Tintin has hobnobbed with Emirs, cruised the Caribbean seafloor in a shark-shaped submersible and been waylaid by Tibetan snows. An inveterate wanderer, Herge's creation narrowly edges out Waldo and Mr. Peabody for the title of world's most traveled drawing. As comfortable among Arabian dunes as in Shanghai's back alleys, Tintin is the explorer of a world that is exotic yet neat, rendered in sharp colors lassoed by ligne claire strokes -- a geography equal parts childish fantasy and imperial vision.

What began with a Bolshevik uprising in the 1930s, ended in the 1970s with a Pop Art mystery. In the intervening years, Herge taught generations of children that the world is full of treasure and mystery.

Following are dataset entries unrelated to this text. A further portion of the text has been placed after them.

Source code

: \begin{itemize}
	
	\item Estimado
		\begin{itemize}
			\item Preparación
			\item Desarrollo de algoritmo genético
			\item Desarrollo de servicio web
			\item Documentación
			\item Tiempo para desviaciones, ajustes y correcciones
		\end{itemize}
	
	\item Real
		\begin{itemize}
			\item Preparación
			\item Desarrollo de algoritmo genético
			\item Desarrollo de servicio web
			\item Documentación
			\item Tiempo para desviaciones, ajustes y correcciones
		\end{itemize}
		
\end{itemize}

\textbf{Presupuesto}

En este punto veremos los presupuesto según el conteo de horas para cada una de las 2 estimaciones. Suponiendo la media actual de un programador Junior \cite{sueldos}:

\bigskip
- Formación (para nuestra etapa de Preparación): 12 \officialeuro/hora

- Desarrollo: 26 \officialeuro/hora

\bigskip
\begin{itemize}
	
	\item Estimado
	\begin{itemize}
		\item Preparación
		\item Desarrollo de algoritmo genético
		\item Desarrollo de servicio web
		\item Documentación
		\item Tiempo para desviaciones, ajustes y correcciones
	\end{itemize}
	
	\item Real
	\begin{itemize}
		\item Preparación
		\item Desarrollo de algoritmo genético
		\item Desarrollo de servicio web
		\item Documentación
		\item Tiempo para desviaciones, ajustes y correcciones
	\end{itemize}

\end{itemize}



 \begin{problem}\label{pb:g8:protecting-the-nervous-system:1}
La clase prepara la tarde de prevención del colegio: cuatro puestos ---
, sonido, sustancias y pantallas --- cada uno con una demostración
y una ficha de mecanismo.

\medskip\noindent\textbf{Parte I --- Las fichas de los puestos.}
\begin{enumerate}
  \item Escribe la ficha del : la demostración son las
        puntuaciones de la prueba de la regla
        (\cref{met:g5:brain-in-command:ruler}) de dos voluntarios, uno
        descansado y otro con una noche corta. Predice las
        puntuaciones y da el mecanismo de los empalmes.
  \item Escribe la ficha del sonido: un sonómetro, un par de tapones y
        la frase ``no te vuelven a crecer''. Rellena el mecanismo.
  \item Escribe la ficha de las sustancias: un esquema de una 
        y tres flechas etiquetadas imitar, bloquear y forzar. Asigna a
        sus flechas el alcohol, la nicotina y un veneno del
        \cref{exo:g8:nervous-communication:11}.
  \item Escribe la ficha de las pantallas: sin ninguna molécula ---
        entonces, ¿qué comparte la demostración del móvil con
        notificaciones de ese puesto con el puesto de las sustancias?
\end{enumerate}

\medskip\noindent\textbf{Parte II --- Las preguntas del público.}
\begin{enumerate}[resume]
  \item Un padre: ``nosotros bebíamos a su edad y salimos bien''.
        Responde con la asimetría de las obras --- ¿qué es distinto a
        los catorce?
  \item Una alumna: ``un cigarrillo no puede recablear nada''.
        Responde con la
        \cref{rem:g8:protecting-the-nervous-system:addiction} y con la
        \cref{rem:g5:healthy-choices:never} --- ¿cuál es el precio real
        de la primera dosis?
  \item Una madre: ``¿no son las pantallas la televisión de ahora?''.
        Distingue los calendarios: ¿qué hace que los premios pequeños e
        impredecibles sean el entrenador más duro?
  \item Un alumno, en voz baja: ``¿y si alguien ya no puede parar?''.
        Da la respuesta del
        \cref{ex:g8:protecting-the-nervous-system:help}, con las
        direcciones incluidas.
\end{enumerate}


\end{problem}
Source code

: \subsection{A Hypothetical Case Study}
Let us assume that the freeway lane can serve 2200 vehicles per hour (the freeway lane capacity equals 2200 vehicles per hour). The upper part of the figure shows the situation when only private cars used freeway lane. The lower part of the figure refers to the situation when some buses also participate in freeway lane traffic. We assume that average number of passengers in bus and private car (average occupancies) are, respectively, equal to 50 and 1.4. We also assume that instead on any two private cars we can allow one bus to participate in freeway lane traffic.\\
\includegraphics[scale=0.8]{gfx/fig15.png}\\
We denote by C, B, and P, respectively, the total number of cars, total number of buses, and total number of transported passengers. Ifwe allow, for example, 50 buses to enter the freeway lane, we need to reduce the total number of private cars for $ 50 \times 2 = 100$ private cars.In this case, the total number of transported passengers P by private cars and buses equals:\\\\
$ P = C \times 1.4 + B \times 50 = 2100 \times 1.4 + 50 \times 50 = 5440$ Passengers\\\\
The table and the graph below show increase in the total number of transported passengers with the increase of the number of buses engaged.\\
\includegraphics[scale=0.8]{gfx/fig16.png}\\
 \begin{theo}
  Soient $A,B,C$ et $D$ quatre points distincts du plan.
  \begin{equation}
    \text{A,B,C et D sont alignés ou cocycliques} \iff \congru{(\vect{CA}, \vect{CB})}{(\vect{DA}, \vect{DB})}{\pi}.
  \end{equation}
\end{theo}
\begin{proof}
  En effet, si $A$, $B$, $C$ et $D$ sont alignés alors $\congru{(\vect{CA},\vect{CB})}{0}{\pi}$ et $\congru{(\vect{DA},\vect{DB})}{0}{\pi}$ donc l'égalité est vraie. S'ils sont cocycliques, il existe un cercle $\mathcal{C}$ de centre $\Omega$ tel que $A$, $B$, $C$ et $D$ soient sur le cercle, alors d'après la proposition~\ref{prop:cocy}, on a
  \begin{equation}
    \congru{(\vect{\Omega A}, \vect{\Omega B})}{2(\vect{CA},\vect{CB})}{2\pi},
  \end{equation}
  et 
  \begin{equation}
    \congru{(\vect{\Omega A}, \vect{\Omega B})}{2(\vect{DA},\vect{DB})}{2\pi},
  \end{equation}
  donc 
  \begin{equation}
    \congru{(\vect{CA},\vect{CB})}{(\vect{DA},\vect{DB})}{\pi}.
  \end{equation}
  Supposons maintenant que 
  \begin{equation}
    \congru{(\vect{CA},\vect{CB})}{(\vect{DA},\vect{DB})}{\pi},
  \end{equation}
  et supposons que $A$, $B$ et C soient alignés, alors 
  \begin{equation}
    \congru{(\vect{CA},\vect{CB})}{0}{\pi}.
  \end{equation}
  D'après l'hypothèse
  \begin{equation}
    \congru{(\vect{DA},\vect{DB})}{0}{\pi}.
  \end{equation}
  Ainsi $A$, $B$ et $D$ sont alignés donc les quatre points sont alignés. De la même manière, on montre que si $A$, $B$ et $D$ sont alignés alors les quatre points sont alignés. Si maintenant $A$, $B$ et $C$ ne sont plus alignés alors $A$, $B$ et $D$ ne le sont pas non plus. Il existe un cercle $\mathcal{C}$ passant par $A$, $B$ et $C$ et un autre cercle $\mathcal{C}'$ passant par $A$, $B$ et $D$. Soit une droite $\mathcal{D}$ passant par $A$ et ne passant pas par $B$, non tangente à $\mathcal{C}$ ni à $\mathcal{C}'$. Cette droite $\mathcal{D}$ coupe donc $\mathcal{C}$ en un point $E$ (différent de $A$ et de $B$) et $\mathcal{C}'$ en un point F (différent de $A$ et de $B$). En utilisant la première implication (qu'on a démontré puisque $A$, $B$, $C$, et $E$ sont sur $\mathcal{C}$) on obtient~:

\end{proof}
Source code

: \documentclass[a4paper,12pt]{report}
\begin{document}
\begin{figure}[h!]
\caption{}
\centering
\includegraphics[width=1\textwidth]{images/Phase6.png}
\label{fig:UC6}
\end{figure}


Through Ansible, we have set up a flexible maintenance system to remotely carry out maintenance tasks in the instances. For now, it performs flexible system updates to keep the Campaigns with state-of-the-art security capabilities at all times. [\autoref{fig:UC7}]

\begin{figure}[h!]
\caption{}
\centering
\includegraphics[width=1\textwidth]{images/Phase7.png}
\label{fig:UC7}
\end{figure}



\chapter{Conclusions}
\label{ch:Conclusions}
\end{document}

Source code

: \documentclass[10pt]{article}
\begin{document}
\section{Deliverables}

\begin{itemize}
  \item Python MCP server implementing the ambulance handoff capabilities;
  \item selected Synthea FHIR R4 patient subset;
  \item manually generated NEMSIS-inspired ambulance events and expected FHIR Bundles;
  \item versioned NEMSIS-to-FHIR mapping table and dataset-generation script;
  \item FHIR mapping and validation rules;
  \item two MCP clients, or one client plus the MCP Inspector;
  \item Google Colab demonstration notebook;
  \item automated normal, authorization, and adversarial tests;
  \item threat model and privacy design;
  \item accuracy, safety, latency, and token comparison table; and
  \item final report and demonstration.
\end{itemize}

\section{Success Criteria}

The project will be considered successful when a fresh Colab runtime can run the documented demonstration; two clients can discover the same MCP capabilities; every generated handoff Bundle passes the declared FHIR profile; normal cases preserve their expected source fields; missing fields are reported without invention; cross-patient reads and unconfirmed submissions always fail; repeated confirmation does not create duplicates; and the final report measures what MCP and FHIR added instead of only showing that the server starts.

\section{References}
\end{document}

Though some of the 24 Tintin books have not aged gracefully -- the Congolese look like Al Jolson in "The Jazz Singer" -- Herge's books are still powerful reminders of travel's ultimate goal. The ageless protagonist is forever looking out upon new vistas with wonder or interacting with new peoples he struggles to understand. His tale is one of open questions answered definitively.

"That is Africa," Tintin says to Snowy, his trusty Fox Terrier as they look out on a nearly formless set of brown dunes.

Not the best dialogue, sure, but a beautiful distillation of a point: Africa is not an abstract idea but a solid place. It is a brown stroke on a page, then a vast desert, a jungle, animals, tribes, camels, pyramids and myriad other concrete wonders.

When Tintin first hit the road, Herge's drawings were as close as many of his readers were likely to get to the Andes or Arabia. In fact, Herge himself rarely left tame, little Brussels. The books once owed their romance in part to the lack of verisimilitude that now makes them seem quaint or even silly.

It turns out that Tintin's adventures are less believable precisely because we've been so busy emulating them. He is a victim of his own success: Having proselytized adventure, he's judged by adventurers.

The world is now thick with travelers. Our reality has shrunk to the size of Tintin's cartoon globe. We traded romanticism for accessibility. We can no longer see Tintin as our perfect proxy -- the Western consciousness superimposed on the world -- but we can go where he went.